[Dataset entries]

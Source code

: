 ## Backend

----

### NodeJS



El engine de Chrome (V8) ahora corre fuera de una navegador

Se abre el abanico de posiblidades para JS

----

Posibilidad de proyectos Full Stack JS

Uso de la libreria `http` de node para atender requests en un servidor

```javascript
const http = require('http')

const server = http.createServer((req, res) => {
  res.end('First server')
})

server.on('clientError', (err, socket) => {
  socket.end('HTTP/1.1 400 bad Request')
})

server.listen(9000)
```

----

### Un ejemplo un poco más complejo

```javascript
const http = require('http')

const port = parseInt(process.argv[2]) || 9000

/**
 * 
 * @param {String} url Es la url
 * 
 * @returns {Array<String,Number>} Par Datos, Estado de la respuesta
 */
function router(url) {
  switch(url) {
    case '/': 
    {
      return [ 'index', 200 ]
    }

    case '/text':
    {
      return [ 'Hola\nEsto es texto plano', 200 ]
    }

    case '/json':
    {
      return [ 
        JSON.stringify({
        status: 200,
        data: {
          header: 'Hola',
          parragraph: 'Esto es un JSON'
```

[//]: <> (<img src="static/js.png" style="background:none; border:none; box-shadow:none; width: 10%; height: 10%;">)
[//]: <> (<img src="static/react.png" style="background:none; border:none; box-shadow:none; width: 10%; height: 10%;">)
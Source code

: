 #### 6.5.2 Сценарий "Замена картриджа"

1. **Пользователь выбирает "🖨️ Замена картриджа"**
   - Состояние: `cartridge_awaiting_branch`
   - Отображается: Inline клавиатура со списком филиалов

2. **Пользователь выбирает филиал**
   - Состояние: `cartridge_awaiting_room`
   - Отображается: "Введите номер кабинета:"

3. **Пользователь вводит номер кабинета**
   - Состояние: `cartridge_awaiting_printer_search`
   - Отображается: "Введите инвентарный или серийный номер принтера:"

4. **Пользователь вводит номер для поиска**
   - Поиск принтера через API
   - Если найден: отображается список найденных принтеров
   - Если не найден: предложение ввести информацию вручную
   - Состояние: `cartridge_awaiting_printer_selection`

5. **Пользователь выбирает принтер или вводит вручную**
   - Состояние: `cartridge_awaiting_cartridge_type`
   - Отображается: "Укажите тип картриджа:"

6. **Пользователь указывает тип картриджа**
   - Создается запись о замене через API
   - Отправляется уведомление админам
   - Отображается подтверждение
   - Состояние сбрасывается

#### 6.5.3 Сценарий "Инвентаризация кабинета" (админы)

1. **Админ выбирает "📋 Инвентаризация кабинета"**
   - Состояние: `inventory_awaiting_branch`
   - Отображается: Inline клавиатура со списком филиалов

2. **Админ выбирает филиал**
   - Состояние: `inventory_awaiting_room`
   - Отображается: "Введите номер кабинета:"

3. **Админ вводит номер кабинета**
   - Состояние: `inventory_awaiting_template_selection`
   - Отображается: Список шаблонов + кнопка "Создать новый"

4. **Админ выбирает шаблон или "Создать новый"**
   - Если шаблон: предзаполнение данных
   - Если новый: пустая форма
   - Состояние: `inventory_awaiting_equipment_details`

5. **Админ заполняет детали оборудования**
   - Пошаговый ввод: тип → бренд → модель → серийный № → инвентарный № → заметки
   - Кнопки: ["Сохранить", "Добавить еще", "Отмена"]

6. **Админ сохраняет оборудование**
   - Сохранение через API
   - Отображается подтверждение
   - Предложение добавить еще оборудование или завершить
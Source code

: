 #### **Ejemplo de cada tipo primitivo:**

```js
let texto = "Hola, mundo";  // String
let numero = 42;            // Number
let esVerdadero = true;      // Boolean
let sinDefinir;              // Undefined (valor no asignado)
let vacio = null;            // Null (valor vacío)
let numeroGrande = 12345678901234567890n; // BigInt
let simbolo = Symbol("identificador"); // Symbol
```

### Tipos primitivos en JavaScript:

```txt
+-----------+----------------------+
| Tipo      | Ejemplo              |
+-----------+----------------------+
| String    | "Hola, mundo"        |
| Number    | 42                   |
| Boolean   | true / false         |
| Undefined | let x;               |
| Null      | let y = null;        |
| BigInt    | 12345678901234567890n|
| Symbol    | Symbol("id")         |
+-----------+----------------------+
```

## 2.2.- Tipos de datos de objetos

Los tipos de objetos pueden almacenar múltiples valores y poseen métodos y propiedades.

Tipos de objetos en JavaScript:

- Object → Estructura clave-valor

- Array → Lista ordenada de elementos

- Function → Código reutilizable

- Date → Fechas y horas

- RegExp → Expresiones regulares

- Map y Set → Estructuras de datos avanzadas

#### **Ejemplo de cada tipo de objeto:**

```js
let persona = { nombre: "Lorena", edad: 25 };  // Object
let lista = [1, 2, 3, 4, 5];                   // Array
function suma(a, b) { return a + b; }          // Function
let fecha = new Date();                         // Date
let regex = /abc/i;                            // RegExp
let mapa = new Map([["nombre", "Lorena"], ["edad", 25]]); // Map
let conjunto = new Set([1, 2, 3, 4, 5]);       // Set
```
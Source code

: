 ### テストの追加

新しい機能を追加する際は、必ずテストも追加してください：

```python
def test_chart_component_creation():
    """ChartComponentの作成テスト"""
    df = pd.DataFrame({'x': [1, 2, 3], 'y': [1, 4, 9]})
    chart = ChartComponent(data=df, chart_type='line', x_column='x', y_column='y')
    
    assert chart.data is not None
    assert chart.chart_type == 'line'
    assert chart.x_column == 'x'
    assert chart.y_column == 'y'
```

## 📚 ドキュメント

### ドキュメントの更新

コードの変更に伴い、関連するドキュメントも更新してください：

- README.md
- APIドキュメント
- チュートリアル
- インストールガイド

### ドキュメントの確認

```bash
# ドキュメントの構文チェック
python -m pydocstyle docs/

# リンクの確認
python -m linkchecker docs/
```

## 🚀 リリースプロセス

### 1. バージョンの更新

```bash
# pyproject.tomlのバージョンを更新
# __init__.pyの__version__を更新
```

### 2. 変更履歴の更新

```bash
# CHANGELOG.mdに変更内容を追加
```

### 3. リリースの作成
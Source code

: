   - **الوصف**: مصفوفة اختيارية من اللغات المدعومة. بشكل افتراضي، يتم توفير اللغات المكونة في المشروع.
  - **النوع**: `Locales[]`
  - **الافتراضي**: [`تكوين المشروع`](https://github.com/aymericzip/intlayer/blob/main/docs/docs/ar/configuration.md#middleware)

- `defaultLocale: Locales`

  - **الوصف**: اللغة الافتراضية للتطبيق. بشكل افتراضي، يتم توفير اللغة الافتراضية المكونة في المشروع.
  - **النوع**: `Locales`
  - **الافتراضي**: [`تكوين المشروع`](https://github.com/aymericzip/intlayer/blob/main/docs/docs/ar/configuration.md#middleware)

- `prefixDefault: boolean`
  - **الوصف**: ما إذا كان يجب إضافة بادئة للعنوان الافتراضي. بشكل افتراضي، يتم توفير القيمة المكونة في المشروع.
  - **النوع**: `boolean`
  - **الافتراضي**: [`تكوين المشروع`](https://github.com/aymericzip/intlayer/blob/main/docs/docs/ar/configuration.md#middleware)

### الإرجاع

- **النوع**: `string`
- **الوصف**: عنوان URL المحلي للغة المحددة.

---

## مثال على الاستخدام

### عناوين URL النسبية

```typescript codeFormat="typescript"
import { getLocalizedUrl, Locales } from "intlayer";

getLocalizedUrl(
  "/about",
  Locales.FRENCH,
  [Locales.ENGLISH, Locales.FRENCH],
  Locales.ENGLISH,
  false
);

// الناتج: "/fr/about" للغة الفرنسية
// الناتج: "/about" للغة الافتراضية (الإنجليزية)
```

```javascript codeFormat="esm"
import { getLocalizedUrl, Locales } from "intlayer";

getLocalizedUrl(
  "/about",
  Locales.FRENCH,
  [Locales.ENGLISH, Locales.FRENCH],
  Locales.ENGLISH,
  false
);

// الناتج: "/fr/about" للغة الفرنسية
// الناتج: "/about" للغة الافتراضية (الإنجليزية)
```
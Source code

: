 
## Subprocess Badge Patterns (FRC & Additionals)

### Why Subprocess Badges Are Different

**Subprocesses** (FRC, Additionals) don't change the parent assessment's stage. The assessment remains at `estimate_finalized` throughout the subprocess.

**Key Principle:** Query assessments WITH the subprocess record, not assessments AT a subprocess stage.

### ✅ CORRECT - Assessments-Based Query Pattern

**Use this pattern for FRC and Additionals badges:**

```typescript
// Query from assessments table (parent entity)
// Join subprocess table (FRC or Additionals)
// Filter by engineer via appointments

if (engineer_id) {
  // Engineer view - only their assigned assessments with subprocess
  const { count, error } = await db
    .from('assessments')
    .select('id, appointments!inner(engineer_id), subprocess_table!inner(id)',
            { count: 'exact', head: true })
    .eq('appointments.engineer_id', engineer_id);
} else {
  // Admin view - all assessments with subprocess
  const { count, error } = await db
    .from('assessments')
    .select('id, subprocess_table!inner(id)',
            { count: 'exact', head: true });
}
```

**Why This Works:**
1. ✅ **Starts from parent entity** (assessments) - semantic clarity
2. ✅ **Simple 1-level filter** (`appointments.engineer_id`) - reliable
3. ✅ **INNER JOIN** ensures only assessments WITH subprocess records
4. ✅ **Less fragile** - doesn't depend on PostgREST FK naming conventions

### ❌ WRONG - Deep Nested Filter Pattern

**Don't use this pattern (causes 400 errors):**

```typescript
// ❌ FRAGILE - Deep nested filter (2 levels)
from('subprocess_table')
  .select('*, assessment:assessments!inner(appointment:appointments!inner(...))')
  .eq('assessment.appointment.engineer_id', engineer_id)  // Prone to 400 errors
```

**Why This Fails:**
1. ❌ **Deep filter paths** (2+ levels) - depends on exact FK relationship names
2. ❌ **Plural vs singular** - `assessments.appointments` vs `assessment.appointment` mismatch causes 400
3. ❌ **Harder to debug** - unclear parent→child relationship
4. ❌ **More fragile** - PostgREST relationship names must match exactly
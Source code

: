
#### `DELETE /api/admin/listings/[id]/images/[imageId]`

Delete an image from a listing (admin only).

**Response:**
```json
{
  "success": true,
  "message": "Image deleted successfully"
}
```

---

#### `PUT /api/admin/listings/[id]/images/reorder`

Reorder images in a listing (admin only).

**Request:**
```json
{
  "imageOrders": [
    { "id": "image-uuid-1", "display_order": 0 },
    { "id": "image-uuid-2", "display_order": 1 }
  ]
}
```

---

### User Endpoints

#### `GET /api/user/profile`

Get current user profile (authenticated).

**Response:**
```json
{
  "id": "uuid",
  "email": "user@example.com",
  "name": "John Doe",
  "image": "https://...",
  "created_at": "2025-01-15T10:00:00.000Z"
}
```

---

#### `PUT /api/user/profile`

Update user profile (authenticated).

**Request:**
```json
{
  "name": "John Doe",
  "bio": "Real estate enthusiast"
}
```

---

# How to complete this task:
Filter the entries and keep only the lines holding "server".

# Written solution:
const server = http.createServer((req, res) => {
  res.end('First server')
server.on('clientError', (err, socket) => {
server.listen(9000)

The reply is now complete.